◆ **WHAT THIS TASK INVOLVES**:
Each line from the one that has "1) Los y las" through the end of the entries below must be written out exactly; leave out all other lines.

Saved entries
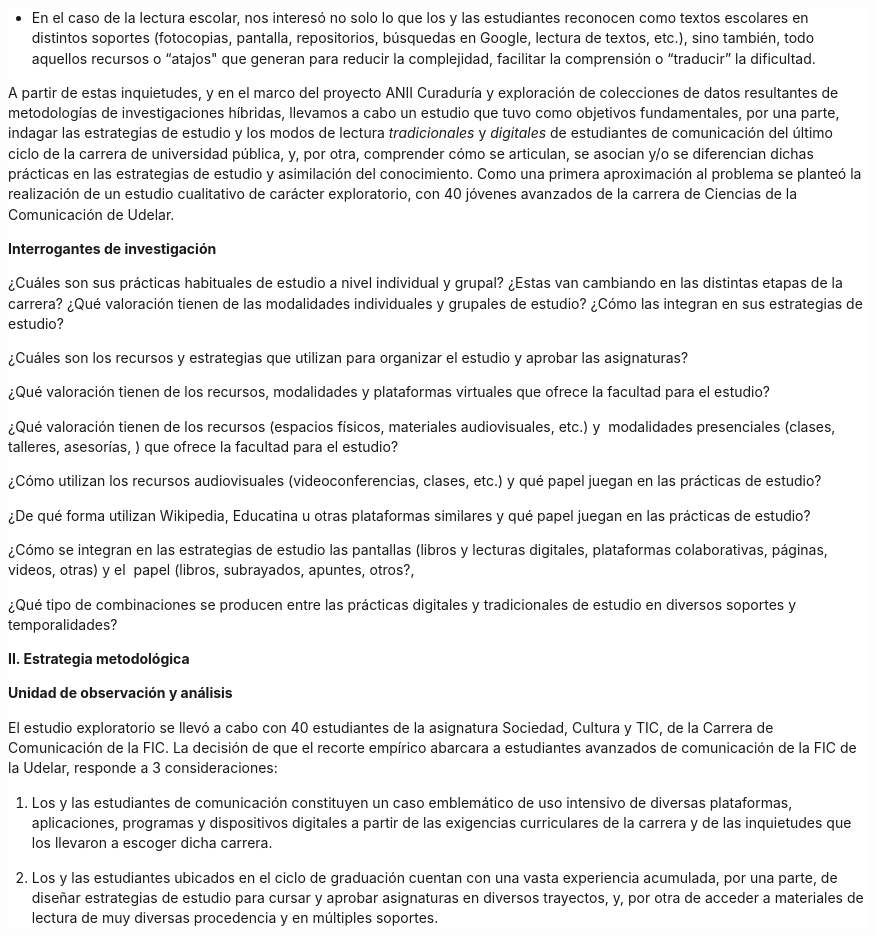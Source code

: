 *   En el caso de la lectura escolar, nos interesó no solo lo que los y las estudiantes reconocen como textos escolares en distintos soportes (fotocopias, pantalla, repositorios, búsquedas en Google, lectura de textos, etc.), sino también, todo aquellos recursos o “atajos" que generan para reducir la complejidad, facilitar la comprensión o “traducir” la dificultad.
    

A partir de estas inquietudes, y en el marco del proyecto ANII Curaduría y exploración de colecciones de datos resultantes de metodologías de investigaciones híbridas, llevamos a cabo un estudio que tuvo como objetivos fundamentales, por una parte, indagar las estrategias de estudio y los modos de lectura _tradicionales_ y _digitales_ de estudiantes de comunicación del último ciclo de la carrera de universidad pública, y, por otra, comprender cómo se articulan, se asocian y/o se diferencian dichas prácticas en las estrategias de estudio y asimilación del conocimiento. Como una primera aproximación al problema se planteó la realización de un estudio cualitativo de carácter exploratorio, con 40 jóvenes avanzados de la carrera de Ciencias de la Comunicación de Udelar. 

**Interrogantes de investigación**

¿Cuáles son sus prácticas habituales de estudio a nivel individual y grupal? ¿Estas van cambiando en las distintas etapas de la carrera? ¿Qué valoración tienen de las modalidades individuales y grupales de estudio? ¿Cómo las integran en sus estrategias de estudio?

¿Cuáles son los recursos y estrategias que utilizan para organizar el estudio y aprobar las asignaturas?

¿Qué valoración tienen de los recursos, modalidades y plataformas virtuales que ofrece la facultad para el estudio?

¿Qué valoración tienen de los recursos (espacios físicos, materiales audiovisuales, etc.) y  modalidades presenciales (clases, talleres, asesorías, ) que ofrece la facultad para el estudio?

¿Cómo utilizan los recursos audiovisuales (videoconferencias, clases, etc.) y qué papel juegan en las prácticas de estudio?

¿De qué forma utilizan Wikipedia, Educatina u otras plataformas similares y qué papel juegan en las prácticas de estudio?

¿Cómo se integran en las estrategias de estudio las pantallas (libros y lecturas digitales, plataformas colaborativas, páginas, videos, otras) y el  papel (libros, subrayados, apuntes, otros?,

¿Qué tipo de combinaciones se producen entre las prácticas digitales y tradicionales de estudio en diversos soportes y temporalidades?

**II. Estrategia metodológica**

**Unidad de observación y análisis**

El estudio exploratorio se llevó a cabo con 40 estudiantes de la asignatura Sociedad, Cultura y TIC, de la Carrera de Comunicación de la FIC. La decisión de que el recorte empírico abarcara a estudiantes avanzados de comunicación de la FIC de la Udelar, responde a 3 consideraciones: 

1) Los y las estudiantes de comunicación constituyen un caso emblemático de uso intensivo de diversas plataformas, aplicaciones, programas y dispositivos digitales a partir de las exigencias curriculares de la carrera y de las inquietudes que los llevaron a escoger dicha carrera. 

2) Los y las estudiantes ubicados en el ciclo de graduación cuentan con una vasta experiencia acumulada, por una parte, de diseñar estrategias de estudio para cursar y aprobar asignaturas en diversos trayectos, y, por otra de acceder a materiales de lectura de muy diversas procedencia y en múltiples soportes.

◆ **EXERCISE RESPONSE**:
1) Los y las estudiantes de comunicación constituyen un caso emblemático de uso intensivo de diversas plataformas, aplicaciones, programas y dispositivos digitales a partir de las exigencias curriculares de la carrera y de las inquietudes que los llevaron a escoger dicha carrera. 

2) Los y las estudiantes ubicados en el ciclo de graduación cuentan con una vasta experiencia acumulada, por una parte, de diseñar estrategias de estudio para cursar y aprobar asignaturas en diversos trayectos, y, por otra de acceder a materiales de lectura de muy diversas procedencia y en múltiples soportes.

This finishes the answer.